The Centro de Investigaciones Ecológicas de Venezuela (CIEV) has been documenting this situation of illegal mining and armed groups and according to co-Director José Figueroa “illegal mining in the Upper Caura has now reached its maximum… with more than three thousand miners destroying the forests”. Figueroa goes on to explain in a press statement [ES] that illegal trails have been cut into the headwaters and clandestine airstrips have been created to accommodate Cessna and Antonov planes which supply the mines with food, drink and fuel.
The mines have also proliferated widespread drug use and prostitution. Additionally, Indigenous Ye’kwena and Sanema leaders have received death threats when attempting to vocalize their opposition to the mining.
Research completed in April of 2013 by Venezuelan scientific research bodies showed that 92% of Ye’kwena and Sanema women of the Caura River have levels of mercury in their bodies that exceed the maximum limit accepted internationally. The ongoing contamination of the rivers of Ye’kwena and Sanema lands is directly caused by the illegal mining and poses a growing risk to the Indigenous Peoples who rely heavily upon local rivers for drinking water, food, and transportation.

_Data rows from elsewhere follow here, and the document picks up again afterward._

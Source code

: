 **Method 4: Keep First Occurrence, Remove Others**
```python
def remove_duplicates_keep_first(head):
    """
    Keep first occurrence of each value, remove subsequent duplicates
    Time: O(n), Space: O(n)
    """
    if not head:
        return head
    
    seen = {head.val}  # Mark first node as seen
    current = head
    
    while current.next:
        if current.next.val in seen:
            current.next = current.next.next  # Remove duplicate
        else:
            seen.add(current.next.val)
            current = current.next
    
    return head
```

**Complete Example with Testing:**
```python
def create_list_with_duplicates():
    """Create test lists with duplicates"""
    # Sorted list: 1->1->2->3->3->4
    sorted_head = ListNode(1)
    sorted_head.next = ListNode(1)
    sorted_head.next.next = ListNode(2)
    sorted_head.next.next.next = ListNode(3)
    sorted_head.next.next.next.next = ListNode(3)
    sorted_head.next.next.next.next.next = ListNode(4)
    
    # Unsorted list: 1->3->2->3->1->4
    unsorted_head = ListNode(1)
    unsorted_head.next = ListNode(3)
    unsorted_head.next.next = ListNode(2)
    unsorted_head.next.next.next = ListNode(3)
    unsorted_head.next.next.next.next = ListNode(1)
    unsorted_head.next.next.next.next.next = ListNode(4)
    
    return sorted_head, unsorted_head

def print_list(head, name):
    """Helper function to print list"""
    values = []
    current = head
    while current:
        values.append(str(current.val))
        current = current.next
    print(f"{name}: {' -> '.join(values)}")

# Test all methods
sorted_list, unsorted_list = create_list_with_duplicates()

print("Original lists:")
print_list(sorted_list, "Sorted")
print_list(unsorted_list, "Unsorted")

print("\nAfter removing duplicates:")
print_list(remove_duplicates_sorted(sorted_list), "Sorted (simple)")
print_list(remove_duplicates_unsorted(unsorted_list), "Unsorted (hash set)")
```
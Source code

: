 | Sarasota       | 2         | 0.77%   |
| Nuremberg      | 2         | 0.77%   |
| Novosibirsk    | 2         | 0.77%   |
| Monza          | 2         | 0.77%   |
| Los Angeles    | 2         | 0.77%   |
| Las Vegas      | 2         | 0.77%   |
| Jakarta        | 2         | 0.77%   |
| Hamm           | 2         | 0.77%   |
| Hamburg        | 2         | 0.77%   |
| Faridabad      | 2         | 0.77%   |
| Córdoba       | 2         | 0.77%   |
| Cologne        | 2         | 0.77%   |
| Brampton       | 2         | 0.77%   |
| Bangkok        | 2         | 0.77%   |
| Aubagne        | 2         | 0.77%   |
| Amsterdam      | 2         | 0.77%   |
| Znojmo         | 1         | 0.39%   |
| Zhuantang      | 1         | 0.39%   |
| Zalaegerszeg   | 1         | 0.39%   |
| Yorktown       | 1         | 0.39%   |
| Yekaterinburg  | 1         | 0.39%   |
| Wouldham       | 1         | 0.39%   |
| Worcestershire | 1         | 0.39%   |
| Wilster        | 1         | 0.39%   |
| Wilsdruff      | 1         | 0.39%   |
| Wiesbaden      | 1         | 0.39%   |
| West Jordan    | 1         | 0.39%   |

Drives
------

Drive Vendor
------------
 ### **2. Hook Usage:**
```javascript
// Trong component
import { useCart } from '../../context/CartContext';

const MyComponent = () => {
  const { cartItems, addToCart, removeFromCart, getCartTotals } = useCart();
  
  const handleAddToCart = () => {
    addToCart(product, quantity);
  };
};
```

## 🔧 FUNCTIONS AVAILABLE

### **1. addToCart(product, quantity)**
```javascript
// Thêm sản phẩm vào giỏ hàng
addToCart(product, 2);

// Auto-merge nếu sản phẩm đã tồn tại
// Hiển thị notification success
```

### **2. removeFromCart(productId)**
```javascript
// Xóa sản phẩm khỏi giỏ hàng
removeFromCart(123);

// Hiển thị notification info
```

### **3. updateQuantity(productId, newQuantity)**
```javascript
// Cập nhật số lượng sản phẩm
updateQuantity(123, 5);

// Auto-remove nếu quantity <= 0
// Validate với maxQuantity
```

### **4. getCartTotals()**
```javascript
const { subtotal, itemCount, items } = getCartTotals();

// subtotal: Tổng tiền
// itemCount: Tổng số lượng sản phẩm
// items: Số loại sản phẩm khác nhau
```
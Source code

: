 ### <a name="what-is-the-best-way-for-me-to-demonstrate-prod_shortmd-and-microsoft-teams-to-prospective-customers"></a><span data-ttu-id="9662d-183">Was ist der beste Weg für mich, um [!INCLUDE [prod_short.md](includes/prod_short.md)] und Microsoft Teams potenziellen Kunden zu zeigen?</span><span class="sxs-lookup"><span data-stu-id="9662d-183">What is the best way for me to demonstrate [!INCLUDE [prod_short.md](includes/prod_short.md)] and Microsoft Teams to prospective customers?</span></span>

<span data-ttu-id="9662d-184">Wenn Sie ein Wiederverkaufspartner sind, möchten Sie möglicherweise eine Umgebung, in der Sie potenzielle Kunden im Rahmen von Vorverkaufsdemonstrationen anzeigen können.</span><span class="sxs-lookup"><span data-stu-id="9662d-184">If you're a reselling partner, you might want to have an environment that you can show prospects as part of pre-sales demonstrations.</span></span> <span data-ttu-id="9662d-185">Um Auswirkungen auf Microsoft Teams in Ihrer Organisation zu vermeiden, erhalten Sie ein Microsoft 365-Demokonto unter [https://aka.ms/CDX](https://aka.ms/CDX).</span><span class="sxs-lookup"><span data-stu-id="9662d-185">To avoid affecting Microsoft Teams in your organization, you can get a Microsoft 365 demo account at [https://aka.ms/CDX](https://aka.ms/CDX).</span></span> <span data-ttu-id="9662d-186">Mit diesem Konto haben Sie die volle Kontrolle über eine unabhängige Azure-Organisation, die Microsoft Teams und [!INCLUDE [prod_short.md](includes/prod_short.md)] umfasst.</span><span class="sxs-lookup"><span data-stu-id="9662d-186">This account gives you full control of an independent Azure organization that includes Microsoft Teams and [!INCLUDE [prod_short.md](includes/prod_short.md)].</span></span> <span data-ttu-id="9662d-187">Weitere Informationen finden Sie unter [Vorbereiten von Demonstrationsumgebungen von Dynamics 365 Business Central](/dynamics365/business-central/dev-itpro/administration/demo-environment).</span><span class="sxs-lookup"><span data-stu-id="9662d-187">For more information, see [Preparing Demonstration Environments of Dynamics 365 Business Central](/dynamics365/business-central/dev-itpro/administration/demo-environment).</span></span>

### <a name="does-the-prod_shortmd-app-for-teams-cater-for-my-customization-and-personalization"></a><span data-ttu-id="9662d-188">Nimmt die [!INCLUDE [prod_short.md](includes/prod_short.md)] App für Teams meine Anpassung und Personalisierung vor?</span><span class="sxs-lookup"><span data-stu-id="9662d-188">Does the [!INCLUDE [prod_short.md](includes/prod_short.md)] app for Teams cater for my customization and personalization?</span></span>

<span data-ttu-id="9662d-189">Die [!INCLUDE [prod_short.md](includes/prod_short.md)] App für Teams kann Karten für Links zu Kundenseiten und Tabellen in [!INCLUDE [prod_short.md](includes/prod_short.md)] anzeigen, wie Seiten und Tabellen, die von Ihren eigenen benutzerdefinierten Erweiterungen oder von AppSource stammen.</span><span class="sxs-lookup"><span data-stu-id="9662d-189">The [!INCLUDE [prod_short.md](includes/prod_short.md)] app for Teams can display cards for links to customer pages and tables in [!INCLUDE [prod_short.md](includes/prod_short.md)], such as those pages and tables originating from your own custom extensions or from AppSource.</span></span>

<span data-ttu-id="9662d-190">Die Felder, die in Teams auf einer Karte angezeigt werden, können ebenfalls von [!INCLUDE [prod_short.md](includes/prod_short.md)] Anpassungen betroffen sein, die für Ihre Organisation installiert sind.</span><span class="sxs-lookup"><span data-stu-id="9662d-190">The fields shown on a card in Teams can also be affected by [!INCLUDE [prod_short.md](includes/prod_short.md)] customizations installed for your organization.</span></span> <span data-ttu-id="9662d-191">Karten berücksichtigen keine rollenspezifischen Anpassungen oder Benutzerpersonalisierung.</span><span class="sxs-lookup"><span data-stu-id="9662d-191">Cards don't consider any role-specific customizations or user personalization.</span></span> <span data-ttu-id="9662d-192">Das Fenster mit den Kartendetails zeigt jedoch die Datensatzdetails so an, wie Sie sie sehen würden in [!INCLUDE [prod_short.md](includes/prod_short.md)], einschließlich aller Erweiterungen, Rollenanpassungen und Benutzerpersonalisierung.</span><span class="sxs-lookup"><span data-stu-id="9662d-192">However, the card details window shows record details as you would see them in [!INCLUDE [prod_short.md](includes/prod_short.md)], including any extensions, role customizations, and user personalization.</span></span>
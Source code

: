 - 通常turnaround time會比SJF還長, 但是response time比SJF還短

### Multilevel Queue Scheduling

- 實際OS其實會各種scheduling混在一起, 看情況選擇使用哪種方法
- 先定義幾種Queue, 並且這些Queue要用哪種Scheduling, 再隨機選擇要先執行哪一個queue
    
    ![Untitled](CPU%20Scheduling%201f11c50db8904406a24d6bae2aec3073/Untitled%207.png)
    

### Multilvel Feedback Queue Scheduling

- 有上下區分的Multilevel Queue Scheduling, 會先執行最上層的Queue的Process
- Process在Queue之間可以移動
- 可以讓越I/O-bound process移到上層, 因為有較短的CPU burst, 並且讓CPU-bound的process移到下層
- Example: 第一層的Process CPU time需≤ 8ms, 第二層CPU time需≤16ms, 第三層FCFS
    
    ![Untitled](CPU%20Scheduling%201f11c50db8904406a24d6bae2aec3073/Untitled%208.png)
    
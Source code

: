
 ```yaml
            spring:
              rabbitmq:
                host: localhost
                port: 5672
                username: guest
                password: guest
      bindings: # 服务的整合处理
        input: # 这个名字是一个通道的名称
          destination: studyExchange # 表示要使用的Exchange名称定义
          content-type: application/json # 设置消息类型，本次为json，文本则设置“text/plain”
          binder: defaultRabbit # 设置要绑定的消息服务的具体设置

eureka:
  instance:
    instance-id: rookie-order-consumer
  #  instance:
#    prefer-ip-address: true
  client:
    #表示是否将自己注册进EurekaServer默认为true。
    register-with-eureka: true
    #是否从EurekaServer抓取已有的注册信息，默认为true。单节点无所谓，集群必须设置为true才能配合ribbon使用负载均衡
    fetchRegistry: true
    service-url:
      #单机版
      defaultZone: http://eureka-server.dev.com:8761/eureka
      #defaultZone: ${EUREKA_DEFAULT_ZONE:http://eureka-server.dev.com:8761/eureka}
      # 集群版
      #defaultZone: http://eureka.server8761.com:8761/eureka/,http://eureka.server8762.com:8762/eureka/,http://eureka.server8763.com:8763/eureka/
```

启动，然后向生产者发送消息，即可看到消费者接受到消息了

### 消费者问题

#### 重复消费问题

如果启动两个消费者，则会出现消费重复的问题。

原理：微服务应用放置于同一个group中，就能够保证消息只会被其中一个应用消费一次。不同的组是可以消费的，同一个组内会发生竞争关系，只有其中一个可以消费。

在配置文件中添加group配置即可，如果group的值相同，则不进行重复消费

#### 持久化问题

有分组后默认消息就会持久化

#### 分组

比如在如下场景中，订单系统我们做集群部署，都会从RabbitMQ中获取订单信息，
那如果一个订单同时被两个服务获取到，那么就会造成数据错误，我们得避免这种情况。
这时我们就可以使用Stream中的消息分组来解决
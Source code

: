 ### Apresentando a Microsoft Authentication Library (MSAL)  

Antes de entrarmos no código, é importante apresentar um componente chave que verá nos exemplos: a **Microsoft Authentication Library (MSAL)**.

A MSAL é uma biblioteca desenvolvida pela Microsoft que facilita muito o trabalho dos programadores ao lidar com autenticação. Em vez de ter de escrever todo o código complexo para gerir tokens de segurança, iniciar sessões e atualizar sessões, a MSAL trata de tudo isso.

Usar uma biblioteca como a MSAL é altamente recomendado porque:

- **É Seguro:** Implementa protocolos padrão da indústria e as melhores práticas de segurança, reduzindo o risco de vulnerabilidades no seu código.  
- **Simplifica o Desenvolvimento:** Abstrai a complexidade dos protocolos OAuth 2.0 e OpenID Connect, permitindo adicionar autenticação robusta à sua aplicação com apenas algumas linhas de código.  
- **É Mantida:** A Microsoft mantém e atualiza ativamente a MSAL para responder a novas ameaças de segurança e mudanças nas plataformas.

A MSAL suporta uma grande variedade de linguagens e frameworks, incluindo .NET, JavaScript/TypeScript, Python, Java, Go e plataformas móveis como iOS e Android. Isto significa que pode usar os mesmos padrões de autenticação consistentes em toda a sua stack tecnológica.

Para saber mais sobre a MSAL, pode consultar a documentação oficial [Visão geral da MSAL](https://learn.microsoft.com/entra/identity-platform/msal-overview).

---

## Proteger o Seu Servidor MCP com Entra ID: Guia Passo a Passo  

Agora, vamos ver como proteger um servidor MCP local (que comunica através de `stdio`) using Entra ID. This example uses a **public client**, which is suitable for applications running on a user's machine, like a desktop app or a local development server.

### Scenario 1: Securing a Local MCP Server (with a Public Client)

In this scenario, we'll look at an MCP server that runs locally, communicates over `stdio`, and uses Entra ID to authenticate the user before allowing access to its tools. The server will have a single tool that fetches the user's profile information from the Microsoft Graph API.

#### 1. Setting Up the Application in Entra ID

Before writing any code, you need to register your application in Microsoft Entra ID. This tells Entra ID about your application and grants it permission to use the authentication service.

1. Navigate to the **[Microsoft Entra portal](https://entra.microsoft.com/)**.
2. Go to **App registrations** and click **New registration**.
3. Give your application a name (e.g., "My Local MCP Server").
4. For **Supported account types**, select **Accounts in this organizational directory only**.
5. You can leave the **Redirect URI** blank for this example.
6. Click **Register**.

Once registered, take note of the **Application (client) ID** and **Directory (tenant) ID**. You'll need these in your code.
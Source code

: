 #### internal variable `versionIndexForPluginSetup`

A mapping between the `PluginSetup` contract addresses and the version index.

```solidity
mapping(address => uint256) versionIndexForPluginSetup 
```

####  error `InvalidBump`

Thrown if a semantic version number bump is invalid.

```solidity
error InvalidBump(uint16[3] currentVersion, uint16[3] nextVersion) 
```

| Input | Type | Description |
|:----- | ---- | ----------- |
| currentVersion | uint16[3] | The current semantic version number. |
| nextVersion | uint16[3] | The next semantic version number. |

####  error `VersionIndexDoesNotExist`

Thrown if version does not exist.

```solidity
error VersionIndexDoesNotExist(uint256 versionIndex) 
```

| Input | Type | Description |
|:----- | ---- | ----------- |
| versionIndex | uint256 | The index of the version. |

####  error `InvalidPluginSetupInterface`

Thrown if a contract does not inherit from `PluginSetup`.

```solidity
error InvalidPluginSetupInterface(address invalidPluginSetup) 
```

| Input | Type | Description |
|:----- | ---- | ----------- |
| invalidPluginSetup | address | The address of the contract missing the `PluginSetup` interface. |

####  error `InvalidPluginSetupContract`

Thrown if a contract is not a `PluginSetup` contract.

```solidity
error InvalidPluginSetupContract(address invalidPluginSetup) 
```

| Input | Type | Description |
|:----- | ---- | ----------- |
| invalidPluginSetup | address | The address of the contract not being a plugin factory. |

CIEV has stated that they are going to the National Assembly and to the Ministry of Defense to promote strategies for territorial sovereignty for the Indigenous tribes, for disarming the groups protecting the illegal foreign miners, for eliminating the illegal mining activities, and to help secure further respect for the rights of the Indigenous Peoples.
The Ye’kwana and Sanema peoples have been struggling for the eviction of these illegal miners for over a decade. Recognizing that the Constitution of the Bolivarian Republic of Venezuela guarantees the secure lands and territories of the Indigenous Peoples, otherwise known in Venezuelan law as ‘habitats’,
the Ye’kwana and Sanema initiated lands claims in the 1990s. However, their claims have remained unrecognized without a Presidential signature despite the Ye’kwana and Sanema going through all the required legal obstacles, including obtaining a final sign off from the Attorney General.
The process of gaining title to their lands began for the Ye’kwana and Sanema with the mapping of their territory. A trained team of Ye’kwana and Sanema visited every settlement and canoed and trekked to every area of significance in their domain.
Entering into another phase of their project for the protection of their land and rights, guidelines for a ‘management plan’ were developed in 2013. This management plan is based on self-run community-level workshops to establish the customary system of resource management to be complimented with Western ideas of resource management through the training of eight community members at the Universidad Nacional Experimental de Guayana in the biological sciences.
The authors of the management plan guidelines have stated:
“As Ye’kwana and Sanema indigenous peoples who live in the Caura River basin, we have developed this Management Plan in order to reflect on our future development and on the necessary activities needed to ensure that our future is sustainable. With this work, we are preparing the way for when land titles are granted for the lands that we occupy in the Caura basin in order that we will have the capability to manage our resources in the best way possible, and so that we have a clear vision of the actions that we should take to benefit our inhabitants now and in the future.”
The recent report from CIEV highlights the need for the government of Venezuela to uphold its Constitution and laws regarding the rights of Indigenous Peoples by expelling the miners, and protecting the Indigenous Ye’kwana and Sanema Peoples.